JAKARTA/SURABAYA (XINHUA, THE JAKARTA POST/ASIA NEWS NETWORK) - A terror suspect was killed in a gunfire exchange with the Indonesian police anti-terror squad during crackdown operations following after a series of suicide bomb attacks in the city of Surabaya on Tuesday (May 15).
"A fire exchange has occurred, claiming one life aged between 39 and 41," Frans Barung Mangera, the spokesman for the police headquarters in East Java province, where Surabaya is located, said.
Further details on the terror suspect would be released after an examination by the police's Disaster Victim Identification Unit was done, Frans said.
At least five explosions occurred in Surabaya and Sidoarjo on Sunday and Monday, killing a total of 25 people, including 13 suicide bombers, who were members of three families.
The bombings marked a new terror surge in Indonesia as attackers are now operated by an entire family, including even children.
Meanwhile the police's Densus 88 counter-terrorism squad arrested another four suspected terrorists in different cities in East Java during Monday night operations, police said on Tuesday.
Two suspected terrorists were arrested in Malang regency, one in Pandaan and one in Surabaya, Frans told a press conference.
Police have not released the names of the newly arrested suspected terrorists but said they were connected to the perpetrators in the Surabaya attacks, including the family of Dita Oeprianto, who blew themselves up at three churches in the provincial capital on Sunday.

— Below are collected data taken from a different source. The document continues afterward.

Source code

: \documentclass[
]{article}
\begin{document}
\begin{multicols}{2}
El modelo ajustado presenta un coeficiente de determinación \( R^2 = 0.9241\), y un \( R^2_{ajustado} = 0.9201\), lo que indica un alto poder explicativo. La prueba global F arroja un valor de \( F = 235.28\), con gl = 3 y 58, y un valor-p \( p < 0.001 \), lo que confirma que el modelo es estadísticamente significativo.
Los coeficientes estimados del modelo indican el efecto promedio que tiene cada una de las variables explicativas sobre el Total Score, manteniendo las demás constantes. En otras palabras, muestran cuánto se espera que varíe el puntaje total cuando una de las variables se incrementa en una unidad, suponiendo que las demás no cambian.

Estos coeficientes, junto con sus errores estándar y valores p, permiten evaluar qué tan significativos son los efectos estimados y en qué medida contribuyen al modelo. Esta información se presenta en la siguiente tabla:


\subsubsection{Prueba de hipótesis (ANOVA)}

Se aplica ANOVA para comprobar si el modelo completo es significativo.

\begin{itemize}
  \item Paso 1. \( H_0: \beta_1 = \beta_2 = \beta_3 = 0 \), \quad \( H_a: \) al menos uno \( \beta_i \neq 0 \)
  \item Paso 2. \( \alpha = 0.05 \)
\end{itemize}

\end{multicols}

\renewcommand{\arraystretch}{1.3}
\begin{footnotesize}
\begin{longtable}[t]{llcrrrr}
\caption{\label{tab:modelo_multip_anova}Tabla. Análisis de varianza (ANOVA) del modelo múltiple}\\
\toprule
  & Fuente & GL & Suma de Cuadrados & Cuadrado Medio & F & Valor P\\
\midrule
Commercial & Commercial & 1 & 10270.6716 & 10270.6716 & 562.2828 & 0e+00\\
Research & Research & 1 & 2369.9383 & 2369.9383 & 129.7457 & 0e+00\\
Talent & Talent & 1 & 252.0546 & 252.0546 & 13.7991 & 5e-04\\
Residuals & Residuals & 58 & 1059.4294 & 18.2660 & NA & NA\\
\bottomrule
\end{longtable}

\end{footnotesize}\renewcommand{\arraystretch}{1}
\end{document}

The police announced on Monday they arrested nine terrorists in different places following the Surabaya attacks.
"That means we have arrested a total of 13 people so far and (the number is likely) to increase. They are not including those who were shot dead," Frans said.
East Java police chief Machfud Arifin said in the morning that individuals that were being hunted down included radical preachers in the religious gatherings frequented by the suicide bombing families.
National police chief Tito Karnavian previously said the perpetrators of the attacks were connected to Jamaah Ansharud Daulah (JAD), a local terrorist group affiliated with the Islamic State in Iraq and Syria militant group.